[Source data]:
»»
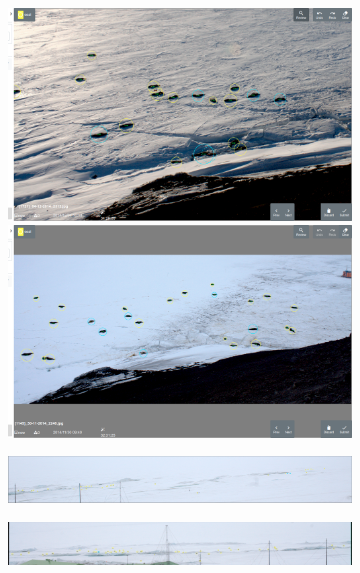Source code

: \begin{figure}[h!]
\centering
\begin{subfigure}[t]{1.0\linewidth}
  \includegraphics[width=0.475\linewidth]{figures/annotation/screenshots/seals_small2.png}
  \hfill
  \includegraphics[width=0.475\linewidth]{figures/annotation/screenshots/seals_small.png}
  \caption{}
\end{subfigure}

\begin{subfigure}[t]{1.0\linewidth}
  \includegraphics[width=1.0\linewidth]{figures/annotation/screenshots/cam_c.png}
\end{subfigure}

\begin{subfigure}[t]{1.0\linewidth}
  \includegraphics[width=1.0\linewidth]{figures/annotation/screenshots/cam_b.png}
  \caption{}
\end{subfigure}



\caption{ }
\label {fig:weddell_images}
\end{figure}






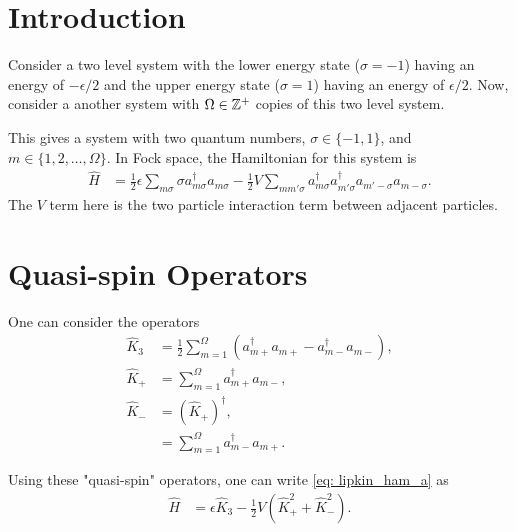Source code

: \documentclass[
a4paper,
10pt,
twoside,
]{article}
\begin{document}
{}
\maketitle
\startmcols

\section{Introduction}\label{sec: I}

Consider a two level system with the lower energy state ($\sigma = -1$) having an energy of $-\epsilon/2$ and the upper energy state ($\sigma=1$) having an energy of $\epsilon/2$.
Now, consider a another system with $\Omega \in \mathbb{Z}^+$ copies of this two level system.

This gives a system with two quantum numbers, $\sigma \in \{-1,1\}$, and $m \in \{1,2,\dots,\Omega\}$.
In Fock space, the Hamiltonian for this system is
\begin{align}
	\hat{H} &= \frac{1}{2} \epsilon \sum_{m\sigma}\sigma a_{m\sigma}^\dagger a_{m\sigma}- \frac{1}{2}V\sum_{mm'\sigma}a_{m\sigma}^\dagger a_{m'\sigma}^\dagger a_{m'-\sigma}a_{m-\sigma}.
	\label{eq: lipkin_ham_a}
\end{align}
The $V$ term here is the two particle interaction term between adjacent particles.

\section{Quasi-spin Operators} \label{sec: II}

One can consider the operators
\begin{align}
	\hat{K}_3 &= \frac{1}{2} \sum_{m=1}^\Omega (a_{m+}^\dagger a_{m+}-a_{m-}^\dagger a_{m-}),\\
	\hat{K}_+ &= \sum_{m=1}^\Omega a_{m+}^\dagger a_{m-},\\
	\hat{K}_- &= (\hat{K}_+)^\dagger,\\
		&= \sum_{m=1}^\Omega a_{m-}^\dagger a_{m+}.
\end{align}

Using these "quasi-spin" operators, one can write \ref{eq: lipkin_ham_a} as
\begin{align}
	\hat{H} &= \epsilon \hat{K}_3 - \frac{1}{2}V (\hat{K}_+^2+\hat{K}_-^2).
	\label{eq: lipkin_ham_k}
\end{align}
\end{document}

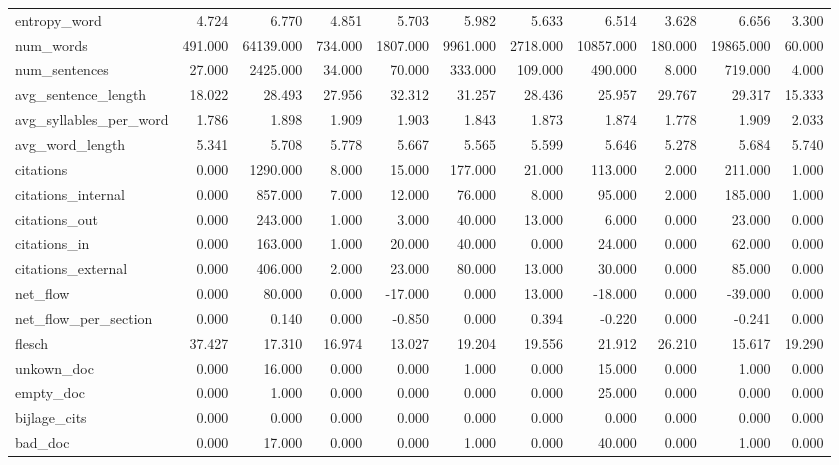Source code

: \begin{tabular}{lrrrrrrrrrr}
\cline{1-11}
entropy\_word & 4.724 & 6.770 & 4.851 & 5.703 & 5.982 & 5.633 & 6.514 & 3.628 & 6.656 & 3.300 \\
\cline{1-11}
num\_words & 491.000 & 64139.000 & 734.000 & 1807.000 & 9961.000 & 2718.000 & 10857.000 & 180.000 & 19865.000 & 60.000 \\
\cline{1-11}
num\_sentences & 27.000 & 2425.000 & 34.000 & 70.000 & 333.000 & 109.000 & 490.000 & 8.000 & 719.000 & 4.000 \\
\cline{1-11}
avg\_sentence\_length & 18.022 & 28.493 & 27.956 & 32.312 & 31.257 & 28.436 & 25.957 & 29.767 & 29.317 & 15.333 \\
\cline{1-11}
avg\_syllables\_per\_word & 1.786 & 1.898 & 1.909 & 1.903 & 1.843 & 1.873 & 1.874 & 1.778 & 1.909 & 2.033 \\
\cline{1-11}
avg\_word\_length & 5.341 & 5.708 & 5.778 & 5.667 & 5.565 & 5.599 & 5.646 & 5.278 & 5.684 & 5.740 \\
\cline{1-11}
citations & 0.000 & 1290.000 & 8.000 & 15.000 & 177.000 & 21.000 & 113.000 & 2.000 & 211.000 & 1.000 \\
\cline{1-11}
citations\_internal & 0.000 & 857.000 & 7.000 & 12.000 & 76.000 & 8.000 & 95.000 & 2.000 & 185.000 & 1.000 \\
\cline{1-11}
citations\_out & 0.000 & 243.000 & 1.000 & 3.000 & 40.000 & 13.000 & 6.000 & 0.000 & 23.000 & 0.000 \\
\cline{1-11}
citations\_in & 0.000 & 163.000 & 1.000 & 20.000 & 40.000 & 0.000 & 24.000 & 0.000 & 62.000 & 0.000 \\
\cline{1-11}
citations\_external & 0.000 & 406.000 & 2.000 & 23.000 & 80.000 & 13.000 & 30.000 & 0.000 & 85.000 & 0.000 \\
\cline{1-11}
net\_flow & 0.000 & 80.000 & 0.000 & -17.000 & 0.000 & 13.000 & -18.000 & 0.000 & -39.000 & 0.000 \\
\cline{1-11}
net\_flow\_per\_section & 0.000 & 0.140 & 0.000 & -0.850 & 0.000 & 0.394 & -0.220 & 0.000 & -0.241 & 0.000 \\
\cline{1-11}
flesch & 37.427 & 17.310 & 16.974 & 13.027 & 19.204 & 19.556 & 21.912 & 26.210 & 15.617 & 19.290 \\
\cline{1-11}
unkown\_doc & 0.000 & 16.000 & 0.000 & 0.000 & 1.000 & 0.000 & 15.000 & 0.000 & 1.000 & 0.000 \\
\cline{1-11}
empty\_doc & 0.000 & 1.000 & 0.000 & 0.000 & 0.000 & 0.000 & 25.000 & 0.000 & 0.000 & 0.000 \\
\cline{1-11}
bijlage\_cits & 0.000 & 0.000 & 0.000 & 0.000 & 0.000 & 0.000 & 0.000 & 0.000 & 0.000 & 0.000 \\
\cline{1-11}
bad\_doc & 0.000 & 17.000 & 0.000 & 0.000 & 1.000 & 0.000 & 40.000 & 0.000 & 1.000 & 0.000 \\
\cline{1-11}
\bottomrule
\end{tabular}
««
Word for word, restate the lines from the one holding "citations\_in & 0.000" to the last line of the records.

citations\_in & 0.000 & 163.000 & 1.000 & 20.000 & 40.000 & 0.000 & 24.000 & 0.000 & 62.000 & 0.000 \\
\cline{1-11}
citations\_external & 0.000 & 406.000 & 2.000 & 23.000 & 80.000 & 13.000 & 30.000 & 0.000 & 85.000 & 0.000 \\
\cline{1-11}
net\_flow & 0.000 & 80.000 & 0.000 & -17.000 & 0.000 & 13.000 & -18.000 & 0.000 & -39.000 & 0.000 \\
\cline{1-11}
net\_flow\_per\_section & 0.000 & 0.140 & 0.000 & -0.850 & 0.000 & 0.394 & -0.220 & 0.000 & -0.241 & 0.000 \\
\cline{1-11}
flesch & 37.427 & 17.310 & 16.974 & 13.027 & 19.204 & 19.556 & 21.912 & 26.210 & 15.617 & 19.290 \\
\cline{1-11}
unkown\_doc & 0.000 & 16.000 & 0.000 & 0.000 & 1.000 & 0.000 & 15.000 & 0.000 & 1.000 & 0.000 \\
\cline{1-11}
empty\_doc & 0.000 & 1.000 & 0.000 & 0.000 & 0.000 & 0.000 & 25.000 & 0.000 & 0.000 & 0.000 \\
\cline{1-11}
bijlage\_cits & 0.000 & 0.000 & 0.000 & 0.000 & 0.000 & 0.000 & 0.000 & 0.000 & 0.000 & 0.000 \\
\cline{1-11}
bad\_doc & 0.000 & 17.000 & 0.000 & 0.000 & 1.000 & 0.000 & 40.000 & 0.000 & 1.000 & 0.000 \\
\cline{1-11}
\bottomrule
\end{tabular}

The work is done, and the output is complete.